= Ulisse Ribustini =

Italian painter (1852–1944)

Ulisse Ribustini (August 26, 1852 – 1944) was an Italian painter, mainly of conventional sacred subjects and genre subjects. He also painted large decorative murals at Ponte della Pietra, at the chapter house of the Cathedral of Perugia, at the parish church of Ferretto, near Castiglione del Lago, and at Gualdo Tadino Cathedral. As a young man he painted the frescoes depicting the Story of the Aeneid for the Sala Consiliare di Civitanova Marche. he also made over 100 illustrations based on Dante's Divine Comedy.

==Biography==
He was born on August 26, 1852, in Civitanova Marche, Province of Macerata. At ten years old he moved with his family to Perugia; Ulisse's father engaged in the construction of the railway line. He enrolled at the Accademia di Belle Arti di Perugia under Silvestro Valeri. He then moved to Naples, where he studied alongside Annibale Brugnoli under Domenico Morelli.

Returning to Perugia, he taught at the Accademia di Belle Arti di Perugia from 1898 to 1906 as professor of painting, then from 1908 to 1913 as professor of ornamentation. One of his pupils was Gerardo Dottori.

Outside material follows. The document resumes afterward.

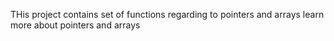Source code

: THis project contains set of functions 
regarding to pointers and arrays
learn more about pointers and arrays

At the Exhibition of Naples del 1877 he exhibited: a head with impressionistic light effects. He painted a St Francis in Death in the Chapel of Santa Maria degli Angeli (la Porziuncola), which was commissioned and exhibited in 1883 at Rome. In 1884 to Turin, he sent the canvas: Semper pauper, and in 1887 to Venice, La Virgin del Rosario. He also painted an altarpiece of Santa Margherita Maria Alacoque (1914) for the church of Sant Antonio Abate at Monte Rubiaglio.